(Dataset entries)

++++++++

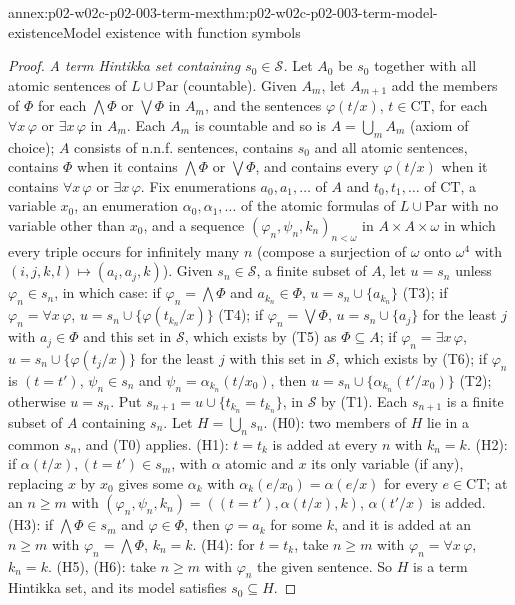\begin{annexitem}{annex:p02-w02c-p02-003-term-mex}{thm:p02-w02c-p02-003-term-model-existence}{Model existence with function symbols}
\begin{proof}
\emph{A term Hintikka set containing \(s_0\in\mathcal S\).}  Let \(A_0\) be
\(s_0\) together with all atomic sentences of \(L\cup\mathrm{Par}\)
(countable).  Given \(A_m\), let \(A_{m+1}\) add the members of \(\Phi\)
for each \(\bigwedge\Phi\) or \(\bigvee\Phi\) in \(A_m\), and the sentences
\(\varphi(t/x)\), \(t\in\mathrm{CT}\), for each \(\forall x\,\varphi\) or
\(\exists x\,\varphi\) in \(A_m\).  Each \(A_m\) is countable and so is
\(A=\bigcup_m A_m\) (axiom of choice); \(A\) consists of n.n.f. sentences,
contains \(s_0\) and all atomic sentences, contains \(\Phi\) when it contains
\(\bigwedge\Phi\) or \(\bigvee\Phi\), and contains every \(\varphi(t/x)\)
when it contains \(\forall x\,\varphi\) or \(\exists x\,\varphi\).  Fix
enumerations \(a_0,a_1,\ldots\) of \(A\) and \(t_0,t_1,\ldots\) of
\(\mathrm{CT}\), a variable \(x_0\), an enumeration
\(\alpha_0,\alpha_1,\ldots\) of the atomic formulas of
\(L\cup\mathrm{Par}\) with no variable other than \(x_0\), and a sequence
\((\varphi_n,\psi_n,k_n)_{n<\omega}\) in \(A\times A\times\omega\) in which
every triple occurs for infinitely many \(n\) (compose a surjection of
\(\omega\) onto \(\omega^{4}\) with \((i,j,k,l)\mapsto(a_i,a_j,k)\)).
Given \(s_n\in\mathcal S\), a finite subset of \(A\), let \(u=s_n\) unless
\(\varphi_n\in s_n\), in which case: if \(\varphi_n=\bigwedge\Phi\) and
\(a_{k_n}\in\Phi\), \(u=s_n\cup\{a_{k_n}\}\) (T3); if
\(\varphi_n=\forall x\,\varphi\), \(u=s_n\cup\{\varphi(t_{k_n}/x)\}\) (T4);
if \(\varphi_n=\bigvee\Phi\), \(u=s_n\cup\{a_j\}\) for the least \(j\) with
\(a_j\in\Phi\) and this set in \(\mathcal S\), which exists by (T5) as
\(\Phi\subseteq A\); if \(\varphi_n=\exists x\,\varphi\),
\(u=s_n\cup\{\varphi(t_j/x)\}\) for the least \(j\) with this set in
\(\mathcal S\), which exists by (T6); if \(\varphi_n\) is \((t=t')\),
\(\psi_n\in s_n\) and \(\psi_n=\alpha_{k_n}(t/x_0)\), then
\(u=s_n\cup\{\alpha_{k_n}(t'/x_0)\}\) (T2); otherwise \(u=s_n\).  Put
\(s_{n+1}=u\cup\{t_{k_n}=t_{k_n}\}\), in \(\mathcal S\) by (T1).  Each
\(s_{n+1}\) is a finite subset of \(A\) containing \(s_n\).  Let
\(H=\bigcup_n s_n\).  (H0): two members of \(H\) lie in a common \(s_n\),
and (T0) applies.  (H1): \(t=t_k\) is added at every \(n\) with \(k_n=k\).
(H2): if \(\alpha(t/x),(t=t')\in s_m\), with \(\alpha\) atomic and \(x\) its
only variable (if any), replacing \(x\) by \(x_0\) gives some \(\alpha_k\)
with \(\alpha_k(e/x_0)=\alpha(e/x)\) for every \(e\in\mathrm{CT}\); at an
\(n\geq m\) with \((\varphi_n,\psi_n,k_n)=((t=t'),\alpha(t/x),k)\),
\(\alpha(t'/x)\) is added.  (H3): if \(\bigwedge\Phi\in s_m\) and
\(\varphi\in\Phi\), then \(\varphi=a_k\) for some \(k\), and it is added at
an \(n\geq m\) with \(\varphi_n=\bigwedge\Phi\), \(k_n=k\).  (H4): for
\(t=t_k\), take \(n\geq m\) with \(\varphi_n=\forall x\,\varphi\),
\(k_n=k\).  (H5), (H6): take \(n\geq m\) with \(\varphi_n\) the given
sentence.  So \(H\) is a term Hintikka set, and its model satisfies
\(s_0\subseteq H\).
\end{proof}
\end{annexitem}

++++++++

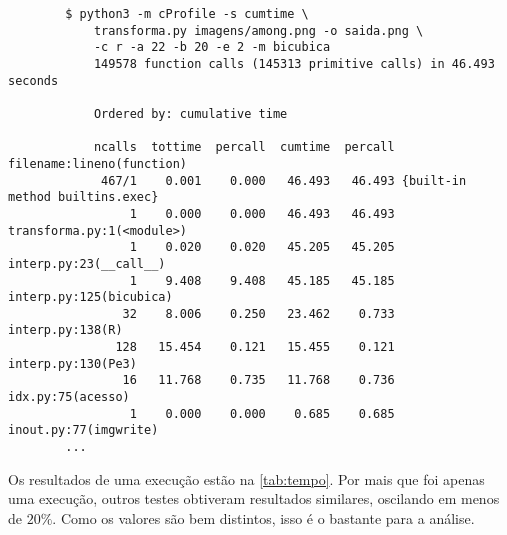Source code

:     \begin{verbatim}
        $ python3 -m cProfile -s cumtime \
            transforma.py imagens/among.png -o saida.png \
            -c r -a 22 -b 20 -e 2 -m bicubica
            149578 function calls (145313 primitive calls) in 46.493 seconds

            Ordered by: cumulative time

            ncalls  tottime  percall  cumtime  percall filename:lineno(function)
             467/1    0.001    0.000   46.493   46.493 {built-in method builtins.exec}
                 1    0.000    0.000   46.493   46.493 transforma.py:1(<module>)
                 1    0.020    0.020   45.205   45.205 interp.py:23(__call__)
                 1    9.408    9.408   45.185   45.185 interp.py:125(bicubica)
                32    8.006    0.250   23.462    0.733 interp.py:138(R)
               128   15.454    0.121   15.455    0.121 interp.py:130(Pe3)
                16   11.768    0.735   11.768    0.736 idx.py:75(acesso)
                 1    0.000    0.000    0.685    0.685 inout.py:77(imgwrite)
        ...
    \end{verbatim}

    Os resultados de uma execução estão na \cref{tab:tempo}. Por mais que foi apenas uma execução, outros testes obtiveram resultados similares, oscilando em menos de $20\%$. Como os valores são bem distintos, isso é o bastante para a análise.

++++++++

WORK TO COMPLETE: Search the entries for "interp" and show every line that has it.

EXERCISE OUTPUT:
                 1    0.020    0.020   45.205   45.205 interp.py:23(__call__)
                 1    9.408    9.408   45.185   45.185 interp.py:125(bicubica)
                32    8.006    0.250   23.462    0.733 interp.py:138(R)
               128   15.454    0.121   15.455    0.121 interp.py:130(Pe3)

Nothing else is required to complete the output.